Ahora bien, cuando se trata de relaciones internacionales, el espectro de situaciones y posibilidades a ser tomadas en cuenta son de una dimensión gigantesca. Cada decisión afecta la vida cotidiana de seres humanos, deja una secuela inevitable, se escribe en la historia, se estudia, se reseña y puede cambiar el curso de los acontecimientos inmediatos y futuros. En fin, la huella es imborrable, y las consecuencias para quien toma las decisiones son altamente riesgosas.

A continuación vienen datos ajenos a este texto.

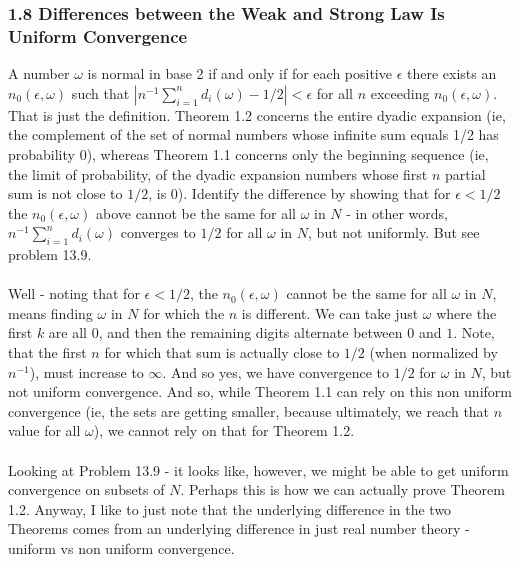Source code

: \documentclass[12pt,a4paper]{article}
\newcommand{\1}[1]{\mathbbm{1}\left\{ #1 \right\}}
\begin{document}
\subsubsection{1.8 Differences between the Weak and Strong Law Is Uniform Convergence} A number $\omega$ is normal in base 2 if and only if for each positive $\epsilon$ there exists an $n_0(\epsilon,\omega)$ such that $|n^{-1}\sum_{i=1}^n d_i(\omega) - 1/2| < \epsilon$ for all $n$ exceeding $n_0(\epsilon,\omega)$. That is just the definition. Theorem 1.2 concerns the entire dyadic expansion (ie, the complement of the set of normal numbers whose infinite sum equals 1/2 has probability $0$), whereas Theorem 1.1 concerns only the beginning sequence (ie, the limit of probability, of the dyadic expansion numbers whose first $n$ partial sum is not close to $1/2$, is 0). Identify the difference by showing that for $\epsilon < 1/2$ the $n_0(\epsilon,\omega)$ above cannot be the same for all $\omega$ in $N$ - in other words, $n^{-1}\sum_{i=1}^n d_i(\omega)$ converges to $1/2$ for all $\omega$ in $N$, but not uniformly. But see problem 13.9.
\\\\
Well - noting that for $\epsilon < 1/2$, the $n_0(\epsilon,\omega)$ cannot be the same for all $\omega$ in $N$, means finding $\omega$ in $N$ for which the $n$ is different. We can take just $\omega$ where the first $k$ are all $0$, and then the remaining digits alternate between $0$ and $1$. Note, that the first $n$ for which that sum is actually close to $1/2$ (when normalized by $n^{-1}$), must increase to $\infty$. And so yes, we have convergence to $1/2$ for $\omega$ in $N$, but not uniform convergence. And so, while Theorem 1.1 can rely on this non uniform convergence (ie, the sets are getting smaller, because ultimately, we reach that $n$ value for all $\omega$), we cannot rely on that for Theorem 1.2.
\\\\
Looking at Problem 13.9 - it looks like, however, we might be able to get uniform convergence on subsets of $N$. Perhaps this is how we can actually prove Theorem 1.2. Anyway, I like to just note that the underlying difference in the two Theorems comes from an underlying difference in just real number theory - uniform vs non uniform convergence.
\end{document}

Con inmensa preocupación hemos podido observar en días recientes, a algunos voceros que cuestionan la decisión firme del Gobierno de Colombia, de no reconocer el régimen forajido que representa Nicolás Maduro y sus cómplices en Venezuela. Abogan por posturas pragmáticas, ante una “necesidad” de servicios consulares para venezolanos en Colombia y colombianos en Venezuela, sin que tenga mayor importancia quién o quiénes prestarían esos servicios, o las implicaciones de reconocimiento como gobierno en funciones, que ello acarrearía a favor de Maduro. He podido escuchar importantes ejercicios académicos que intentan justificar tal propuesta, y enumerar las “ventajas” que se desprenderían de tal decisión. Esta corriente, se ha aprovechado además, de la retención de la ex congresista colombiana Aída Merlano en territorio venezolano, nada más y nada menos a manos del FAES, organismo “policial” considerado por la Alta Comisionada de las Naciones Unidas para los de Derechos Humanos como un grupo de exterminio. Estiman, que habría que pedirle a Nicolás Maduro y quienes le acompañan en la “usurpación de funciones públicas” (TSJ y Ministerio Público, ambos designados por la Constituyente), que inicie un proceso de extradición de dicha ciudadana.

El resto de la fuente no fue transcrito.